[[ Input records, beginning ]]

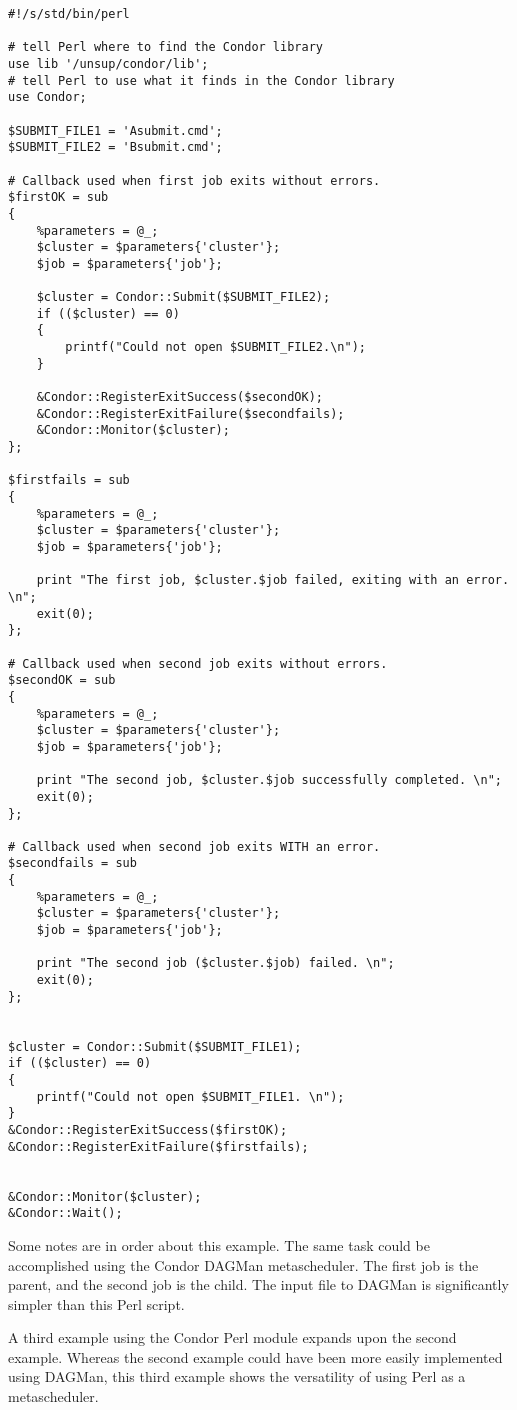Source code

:\footnotesize
\begin{verbatim}
#!/s/std/bin/perl

# tell Perl where to find the Condor library
use lib '/unsup/condor/lib';
# tell Perl to use what it finds in the Condor library
use Condor;

$SUBMIT_FILE1 = 'Asubmit.cmd';
$SUBMIT_FILE2 = 'Bsubmit.cmd';

# Callback used when first job exits without errors.
$firstOK = sub
{
    %parameters = @_;
    $cluster = $parameters{'cluster'};
    $job = $parameters{'job'};

    $cluster = Condor::Submit($SUBMIT_FILE2);
    if (($cluster) == 0)
    {
        printf("Could not open $SUBMIT_FILE2.\n");
    }

    &Condor::RegisterExitSuccess($secondOK);
    &Condor::RegisterExitFailure($secondfails);
    &Condor::Monitor($cluster);
};	

$firstfails = sub
{
    %parameters = @_;
    $cluster = $parameters{'cluster'};
    $job = $parameters{'job'};

    print "The first job, $cluster.$job failed, exiting with an error. \n";
    exit(0);
};	

# Callback used when second job exits without errors.
$secondOK = sub
{
    %parameters = @_;
    $cluster = $parameters{'cluster'};
    $job = $parameters{'job'};

    print "The second job, $cluster.$job successfully completed. \n";
    exit(0);
};	

# Callback used when second job exits WITH an error.
$secondfails = sub
{
    %parameters = @_;
    $cluster = $parameters{'cluster'};
    $job = $parameters{'job'};

    print "The second job ($cluster.$job) failed. \n";
    exit(0);
};	


$cluster = Condor::Submit($SUBMIT_FILE1);
if (($cluster) == 0)
{
    printf("Could not open $SUBMIT_FILE1. \n");
}
&Condor::RegisterExitSuccess($firstOK);
&Condor::RegisterExitFailure($firstfails);


&Condor::Monitor($cluster);
&Condor::Wait();
\end{verbatim}
\normalsize

Some notes are in order about this example.
The same task could be accomplished using the Condor DAGMan
metascheduler.
The first job is the parent, and the second job is the child.
The input file to DAGMan is significantly simpler than this
Perl script.

A third example using the Condor Perl module
expands upon the second example.
Whereas the second example could have been more easily
implemented using DAGMan, this third example shows
the versatility of using Perl as a metascheduler.

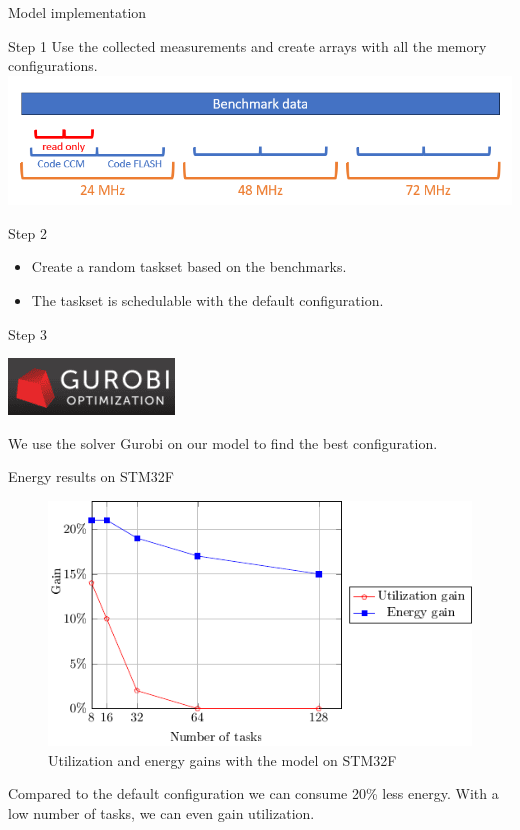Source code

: \documentclass[
	11pt, %
]{beamer}
\begin{document}
\begin{frame}{Model implementation}
	\begin{block}{Step 1}
		Use the collected measurements and create arrays with all the memory configurations.\\
		\centering
		\includegraphics[scale=0.5]{images/data.png}
	\end{block}

	\begin{block}{Step 2}
		\begin{itemize}
			\item Create a random taskset based on the benchmarks.
			\item The taskset is schedulable with the default configuration.
		\end{itemize}
		
	\end{block}

	\begin{block}{Step 3}
		\begin{minipage}{0.25\textwidth}
			\includegraphics[scale=0.9]{images/gurobi.png}
		\end{minipage}
		\begin{minipage}{0.6\textwidth}
			We use the solver Gurobi on our model to find the best configuration. 
		\end{minipage}
	\end{block}
\end{frame}

\begin{frame}{Energy results on STM32F}
	\begin{figure}
		\includegraphics{data/model/poster.pdf}
		\caption{Utilization and energy gains with the model on STM32F}
	\end{figure}
	Compared to the default configuration we can consume 20\% less energy. 
	With a low number of tasks, we can even gain utilization.
\end{frame}
\end{document}
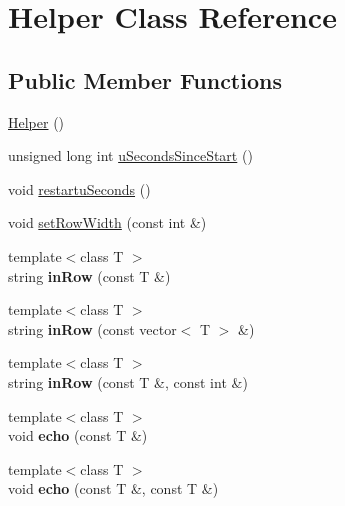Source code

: \hypertarget{classHelper}{
\section{Helper Class Reference}
\label{classHelper}
}
\subsection*{Public Member Functions}
\begin{DoxyCompactItemize}
\item 
\hyperlink{classHelper_a59924530b7cfbc3d32134a1cf5de2a56}{Helper} ()
\item 
unsigned long int \hyperlink{classHelper_a58eb1df824ee417e918d7066120886f7}{uSecondsSinceStart} ()
\item 
void \hyperlink{classHelper_a0c44aeaa13ff3abb4ff9a33362c0c6c1}{restartuSeconds} ()
\item 
void \hyperlink{classHelper_a53b99bb6c9777901242656867ed67fff}{setRowWidth} (const int \&)
\item 
\hypertarget{classHelper_a4d1532e3e0135776f670467c3f60ed15}{
{\footnotesize template$<$class T $>$ }\\string {\bfseries inRow} (const T \&)}
\label{classHelper_a4d1532e3e0135776f670467c3f60ed15}

\item 
\hypertarget{classHelper_a0fb1a7f43802faea0332b5a527ad33f5}{
{\footnotesize template$<$class T $>$ }\\string {\bfseries inRow} (const vector$<$ T $>$ \&)}
\label{classHelper_a0fb1a7f43802faea0332b5a527ad33f5}

\item 
\hypertarget{classHelper_a179ca39d8f7f4141f573c2bbb90ad8aa}{
{\footnotesize template$<$class T $>$ }\\string {\bfseries inRow} (const T \&, const int \&)}
\label{classHelper_a179ca39d8f7f4141f573c2bbb90ad8aa}

\item 
\hypertarget{classHelper_aa494694186e5707b656faefeb328709f}{
{\footnotesize template$<$class T $>$ }\\void {\bfseries echo} (const T \&)}
\label{classHelper_aa494694186e5707b656faefeb328709f}

\item 
\hypertarget{classHelper_ab0e07920994169b035c0dadcfd02d581}{
{\footnotesize template$<$class T $>$ }\\void {\bfseries echo} (const T \&, const T \&)}
\label{classHelper_ab0e07920994169b035c0dadcfd02d581}


\end{DoxyCompactItemize}
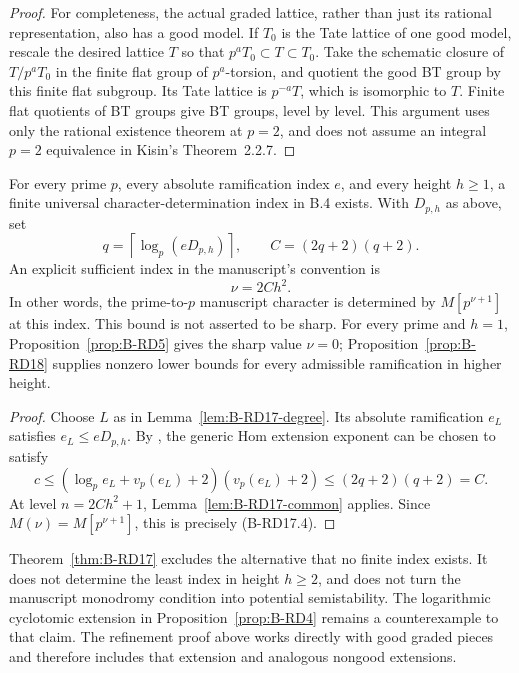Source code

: \begin{proof}
For completeness, the actual graded lattice, rather than just its
rational representation, also has a good model. If $T_0$ is the Tate
lattice of one good model, rescale the desired lattice $T$ so that
$p^aT_0\subset T\subset T_0$. Take the schematic closure of
$T/p^aT_0$ in the finite flat group of $p^a$-torsion, and quotient the
good BT group by this finite flat subgroup. Its Tate lattice is
$p^{-a}T$, which is isomorphic to $T$. Finite flat quotients of BT
groups give BT groups, level by level. This argument uses only the
rational existence theorem at $p=2$, and does not assume an integral
$p=2$ equivalence in Kisin's Theorem~2.2.7.
\end{proof}

\begin{theorem}
\label{thm:B-RD17}
For every prime $p$, every absolute ramification index $e$, and every
height $h\geq1$, a finite universal character-determination index in
B.4 exists. With $D_{p,h}$ as above, set
\[
 q=\left\lceil\log_p(eD_{p,h})\right\rceil,
 \qquad C=(2q+2)(q+2).
\]
An explicit sufficient index in the manuscript's convention is
\[
                       \nu=2Ch^2.                    \tag{B-RD17.4}
\]
In other words, the prime-to-$p$ manuscript character is determined
by $M[p^{\nu+1}]$ at this index. This bound is not asserted to be
sharp. For every prime and $h=1$, Proposition~\ref{prop:B-RD5} gives
the sharp value $\nu=0$; Proposition~\ref{prop:B-RD18} supplies
nonzero lower bounds for every admissible ramification in higher
height.
\end{theorem}
\begin{proof}
Choose $L$ as in Lemma~\ref{lem:B-RD17-degree}. Its absolute
ramification $e_L$ satisfies $e_L\leq eD_{p,h}$.
By \cite[Corollary~2 and the bound following Theorem~1, p.2 of the
author version]{VasiuZink2012Boundedness}, the generic Hom extension
exponent can be chosen to satisfy
\[
 c\leq(\log_p e_L+v_p(e_L)+2)(v_p(e_L)+2)
       \leq(2q+2)(q+2)=C.
\]
At level $n=2Ch^2+1$, Lemma~\ref{lem:B-RD17-common} applies.
Since $M(\nu)=M[p^{\nu+1}]$, this is precisely (B-RD17.4).
\end{proof}

\begin{remark}\label{auto:B:5338697ffdba}

Theorem~\ref{thm:B-RD17} excludes the alternative that no finite
index exists. It does not determine the least index in height
$h\geq2$, and does not turn the manuscript monodromy condition into
potential semistability. The logarithmic cyclotomic extension in
Proposition~\ref{prop:B-RD4} remains a counterexample to that claim.
The refinement proof above works directly with good graded pieces
and therefore includes that extension and analogous nongood
extensions.
\end{remark}



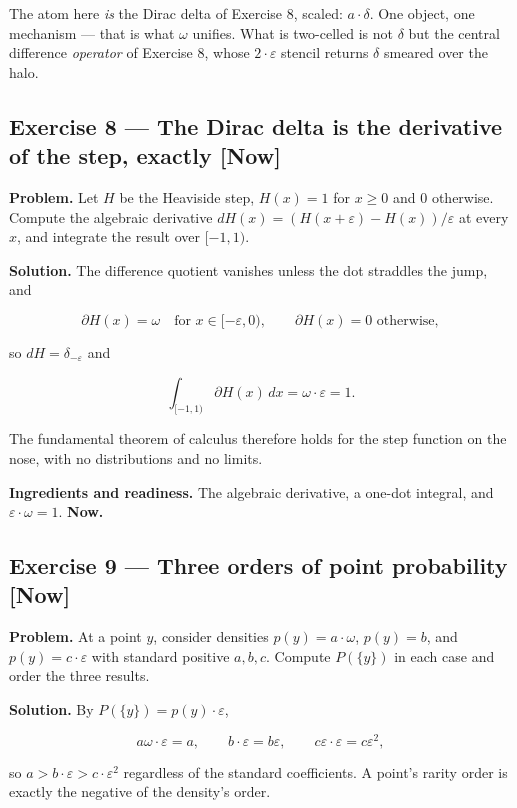 \documentclass[11pt]{article}
\newcommand{\eps}{\varepsilon}
\renewcommand{\epsilon}{\varepsilon}
\begin{document}
The atom here \emph{is} the Dirac delta of Exercise 8, scaled: $a\cdot \delta$. One
object, one mechanism --- that is what $\omega$ unifies. What is two-celled is not
$\delta$ but the central difference \emph{operator} of Exercise 8, whose $2\cdot \eps$
stencil returns $\delta$ smeared over the halo.


\subsection*{Exercise 8 --- The Dirac delta is the derivative of the step, exactly \hfill \normalfont\small[Now]}

\textbf{Problem.} Let $H$ be the Heaviside step, $H(x) = 1$ for $x \ge  0$ and $0$
otherwise. Compute the algebraic derivative $dH(x) = (H(x+\eps)-H(x))/\eps$
at every $x$, and integrate the result over $[-1,1)$.

\textbf{Solution.} The difference quotient vanishes unless the dot straddles the
jump, and

\[
\partial H(x)=\omega \quad\text{for } x\in[-\epsilon,0),
\qquad \partial H(x)=0 \text{ otherwise},
\]

so $dH = \delta_{-\eps}$ and

\[
\int_{[-1,1)}\partial H(x)\,dx=\omega\cdot\epsilon=1 .
\]

The fundamental theorem of calculus therefore holds for the step function on
the nose, with no distributions and no limits.

\textbf{Ingredients and readiness.} The algebraic derivative, a one-dot integral,
and $\eps\cdot \omega = 1$. \textbf{Now.}


\subsection*{Exercise 9 --- Three orders of point probability \hfill \normalfont\small[Now]}

\textbf{Problem.} At a point $y$, consider densities $p(y) = a\cdot \omega$, $p(y) = b$,
and $p(y) = c\cdot \eps$ with standard positive $a,b,c$. Compute $P(\{y\})$ in
each case and order the three results.

\textbf{Solution.} By $P(\{y\}) = p(y)\cdot \eps$,

\[
a\omega\cdot\epsilon=a,
\qquad
b\cdot\epsilon=b\epsilon,
\qquad
c\epsilon\cdot\epsilon=c\epsilon^{2},
\]

so $a > b\cdot \eps > c\cdot \eps^2$ regardless of the standard coefficients. A
point's rarity order is exactly the negative of the density's order.
\end{document}

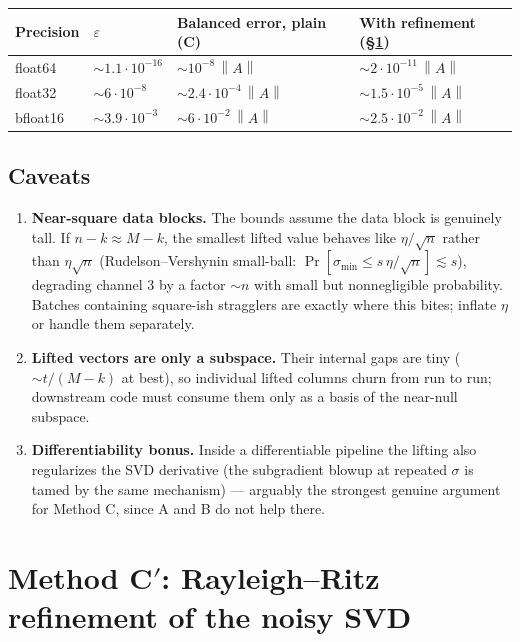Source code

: \documentclass[11pt]{article}
\newcommand{\norm}[1]{\left\lVert #1 \right\rVert}
\begin{document}
\begin{center}
\begin{tabular}{@{}llll@{}}
\toprule
Precision & $\varepsilon$ & Balanced error, plain (C) & With refinement (\S\ref{sec:refine}) \\
\midrule
float64  & $\sim 1.1\cdot10^{-16}$ & $\sim 10^{-8}\,\norm{A}$          & $\sim 2\cdot10^{-11}\,\norm{A}$ \\
float32  & $\sim 6\cdot10^{-8}$    & $\sim 2.4\cdot10^{-4}\,\norm{A}$  & $\sim 1.5\cdot10^{-5}\,\norm{A}$ \\
bfloat16 & $\sim 3.9\cdot10^{-3}$  & $\sim 6\cdot10^{-2}\,\norm{A}$    & $\sim 2.5\cdot10^{-2}\,\norm{A}$ \\
\bottomrule
\end{tabular}
\end{center}

\subsection*{Caveats}

\begin{enumerate}[itemsep=1pt]
  \item \textbf{Near-square data blocks.} The bounds assume the data block is
        genuinely tall. If $n - k \approx M - k$, the smallest lifted value
        behaves like $\eta/\sqrt{n}$ rather than $\eta\sqrt{n}$
        (Rudelson--Vershynin small-ball:
        $\Pr[\sigma_{\min} \le s\,\eta/\sqrt{n}] \lesssim s$), degrading
        channel 3 by a factor $\sim n$ with small but nonnegligible
        probability. Batches containing square-ish stragglers are exactly where
        this bites; inflate $\eta$ or handle them separately.
  \item \textbf{Lifted vectors are only a subspace.} Their internal gaps are
        tiny ($\sim t/(M-k)$ at best), so individual lifted columns churn from
        run to run; downstream code must consume them only as a basis of the
        near-null subspace.
  \item \textbf{Differentiability bonus.} Inside a differentiable pipeline the
        lifting also regularizes the SVD derivative (the subgradient blowup at
        repeated $\sigma$ is tamed by the same mechanism) --- arguably the
        strongest genuine argument for Method C, since A and B do not help
        there.
\end{enumerate}

\section{Method C$'$: Rayleigh--Ritz refinement of the noisy SVD}\label{sec:refine}
\end{document}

[[ Input records, end ]]

What you are asked to do
Write only the number of lines in the data where the word "used" occurs.

Completed exercise
3